§ **Your goal**
Going through the material below, output exactly the lines from the one containing "docker run -it test:pandas 14-02-2025" through the one containing "qui est venu", and no pictures.

------ Given data

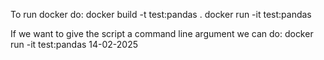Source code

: To run docker do:
    docker build -t test:pandas .
    docker run -it test:pandas

If we want to give the script a command line argument we can do:
    docker run -it test:pandas 14-02-2025
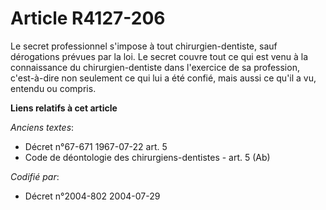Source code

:# Article R4127-206

Le secret professionnel s'impose à tout chirurgien-dentiste, sauf dérogations prévues par la loi. Le secret couvre tout ce
qui est venu à la connaissance du chirurgien-dentiste dans l'exercice de sa profession, c'est-à-dire non seulement ce qui lui
a été confié, mais aussi ce qu'il a vu, entendu ou compris.

**Liens relatifs à cet article**

_Anciens textes_:

  - Décret n°67-671 1967-07-22 art. 5
  - Code de déontologie des chirurgiens-dentistes - art. 5 (Ab)

_Codifié par_:

  - Décret n°2004-802 2004-07-29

------------

§ **Answer to this task**
    docker run -it test:pandas 14-02-2025
Source code

:# Article R4127-206

Le secret professionnel s'impose à tout chirurgien-dentiste, sauf dérogations prévues par la loi. Le secret couvre tout ce
qui est venu à la connaissance du chirurgien-dentiste dans l'exercice de sa profession, c'est-à-dire non seulement ce qui lui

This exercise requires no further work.